§ Work order: Scan the listing for the word "obtain" and report every line that contains it.
"""
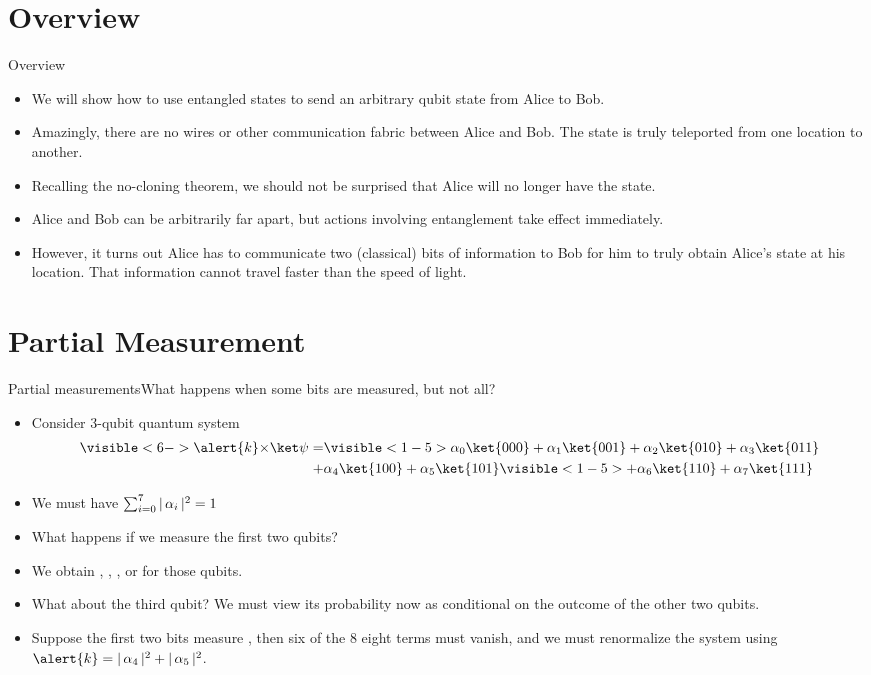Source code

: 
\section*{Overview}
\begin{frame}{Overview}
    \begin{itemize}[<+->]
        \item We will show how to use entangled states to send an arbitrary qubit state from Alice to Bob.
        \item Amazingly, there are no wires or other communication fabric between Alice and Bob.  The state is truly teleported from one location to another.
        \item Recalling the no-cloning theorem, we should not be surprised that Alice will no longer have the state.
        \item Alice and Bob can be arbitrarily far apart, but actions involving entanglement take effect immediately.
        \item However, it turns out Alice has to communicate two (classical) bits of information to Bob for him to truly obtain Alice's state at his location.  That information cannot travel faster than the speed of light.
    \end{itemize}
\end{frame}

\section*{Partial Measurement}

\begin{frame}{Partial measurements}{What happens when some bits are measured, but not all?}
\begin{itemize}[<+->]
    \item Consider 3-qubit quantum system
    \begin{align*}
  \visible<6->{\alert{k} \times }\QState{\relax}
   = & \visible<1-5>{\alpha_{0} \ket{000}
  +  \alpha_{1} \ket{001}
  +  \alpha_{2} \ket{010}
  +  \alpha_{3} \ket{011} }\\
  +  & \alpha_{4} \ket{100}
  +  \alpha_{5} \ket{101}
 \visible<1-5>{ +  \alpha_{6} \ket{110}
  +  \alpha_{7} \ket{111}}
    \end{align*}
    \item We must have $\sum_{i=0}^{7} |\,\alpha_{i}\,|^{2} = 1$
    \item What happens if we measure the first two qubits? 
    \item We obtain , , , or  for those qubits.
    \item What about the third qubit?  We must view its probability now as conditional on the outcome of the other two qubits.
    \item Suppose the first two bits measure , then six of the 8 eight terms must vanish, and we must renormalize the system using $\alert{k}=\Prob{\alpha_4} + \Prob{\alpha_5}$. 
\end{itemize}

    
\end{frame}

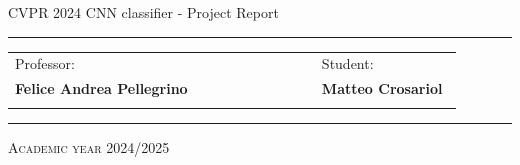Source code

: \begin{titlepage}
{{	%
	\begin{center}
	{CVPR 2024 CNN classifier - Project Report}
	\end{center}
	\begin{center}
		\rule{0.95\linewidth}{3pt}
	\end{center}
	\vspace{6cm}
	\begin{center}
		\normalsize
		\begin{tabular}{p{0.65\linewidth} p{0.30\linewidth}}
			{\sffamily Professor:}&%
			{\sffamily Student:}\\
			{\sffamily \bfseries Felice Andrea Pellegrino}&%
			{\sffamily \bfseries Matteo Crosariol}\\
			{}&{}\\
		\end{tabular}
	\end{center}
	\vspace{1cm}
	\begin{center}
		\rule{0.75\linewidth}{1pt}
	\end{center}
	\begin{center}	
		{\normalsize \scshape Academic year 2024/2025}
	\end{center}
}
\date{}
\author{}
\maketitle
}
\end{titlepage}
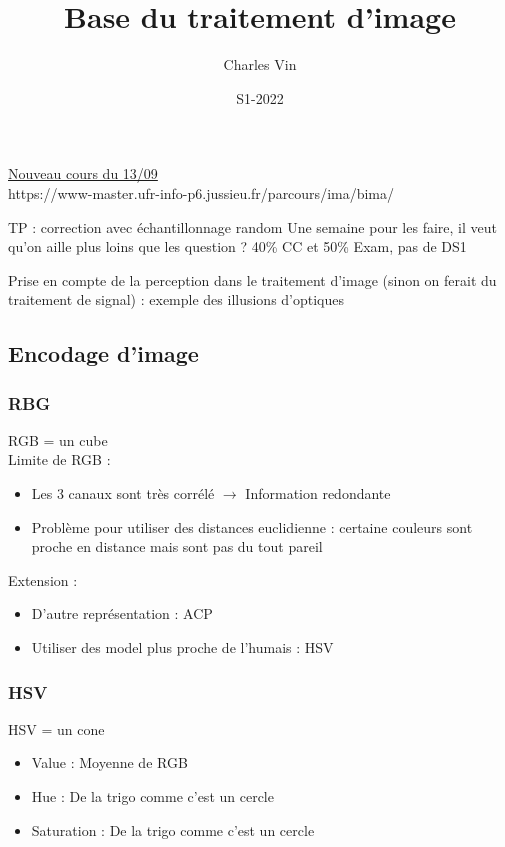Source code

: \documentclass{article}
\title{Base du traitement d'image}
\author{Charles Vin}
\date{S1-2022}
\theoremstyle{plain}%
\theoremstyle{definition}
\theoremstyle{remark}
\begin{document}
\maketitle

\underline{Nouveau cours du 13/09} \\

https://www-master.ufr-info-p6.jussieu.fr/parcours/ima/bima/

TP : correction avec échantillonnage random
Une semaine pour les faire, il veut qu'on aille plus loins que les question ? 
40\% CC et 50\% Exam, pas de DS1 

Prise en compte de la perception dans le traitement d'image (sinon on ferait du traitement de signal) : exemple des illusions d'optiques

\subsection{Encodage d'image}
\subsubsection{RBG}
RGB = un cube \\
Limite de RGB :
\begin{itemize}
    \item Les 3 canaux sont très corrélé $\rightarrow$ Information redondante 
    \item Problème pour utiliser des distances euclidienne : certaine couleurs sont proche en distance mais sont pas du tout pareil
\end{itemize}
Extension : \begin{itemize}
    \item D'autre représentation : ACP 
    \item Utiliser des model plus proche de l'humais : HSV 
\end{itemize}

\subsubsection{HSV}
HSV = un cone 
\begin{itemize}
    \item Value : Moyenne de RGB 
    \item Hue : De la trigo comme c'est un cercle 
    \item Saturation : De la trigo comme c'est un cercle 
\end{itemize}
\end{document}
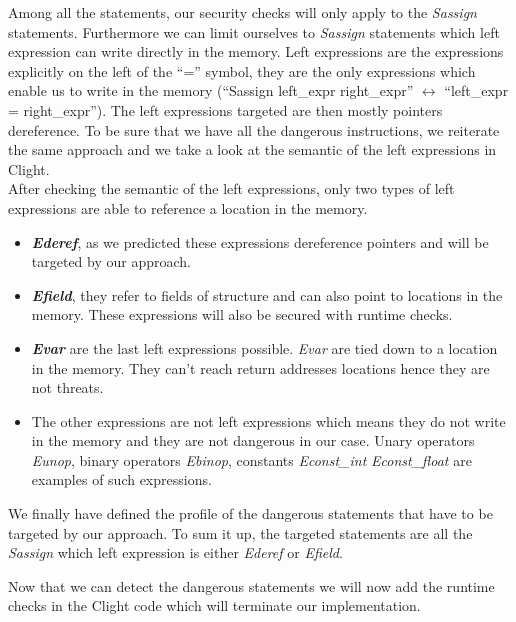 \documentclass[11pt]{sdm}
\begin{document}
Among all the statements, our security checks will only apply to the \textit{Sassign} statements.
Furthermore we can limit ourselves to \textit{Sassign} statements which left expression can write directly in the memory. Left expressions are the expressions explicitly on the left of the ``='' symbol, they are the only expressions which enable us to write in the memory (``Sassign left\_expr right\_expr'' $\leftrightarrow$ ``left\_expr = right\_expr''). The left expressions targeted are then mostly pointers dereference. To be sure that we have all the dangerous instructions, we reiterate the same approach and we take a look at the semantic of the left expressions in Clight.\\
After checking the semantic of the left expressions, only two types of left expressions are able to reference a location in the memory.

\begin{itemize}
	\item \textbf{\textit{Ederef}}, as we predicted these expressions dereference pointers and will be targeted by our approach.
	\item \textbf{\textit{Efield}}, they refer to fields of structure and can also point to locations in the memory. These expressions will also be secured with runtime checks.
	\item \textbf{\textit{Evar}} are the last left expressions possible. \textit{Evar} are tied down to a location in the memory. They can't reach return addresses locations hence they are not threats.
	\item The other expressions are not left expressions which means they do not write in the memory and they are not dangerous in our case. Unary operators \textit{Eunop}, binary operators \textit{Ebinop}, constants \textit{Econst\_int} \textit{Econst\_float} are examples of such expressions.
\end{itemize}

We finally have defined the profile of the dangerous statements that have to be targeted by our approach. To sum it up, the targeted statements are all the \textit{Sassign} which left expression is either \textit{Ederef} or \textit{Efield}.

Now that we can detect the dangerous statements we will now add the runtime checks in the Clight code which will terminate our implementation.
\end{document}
"""
§ Solution to this problem:
        \item However, it turns out Alice has to communicate two (classical) bits of information to Bob for him to truly obtain Alice's state at his location.  That information cannot travel faster than the speed of light.
    \item We obtain , , , or  for those qubits.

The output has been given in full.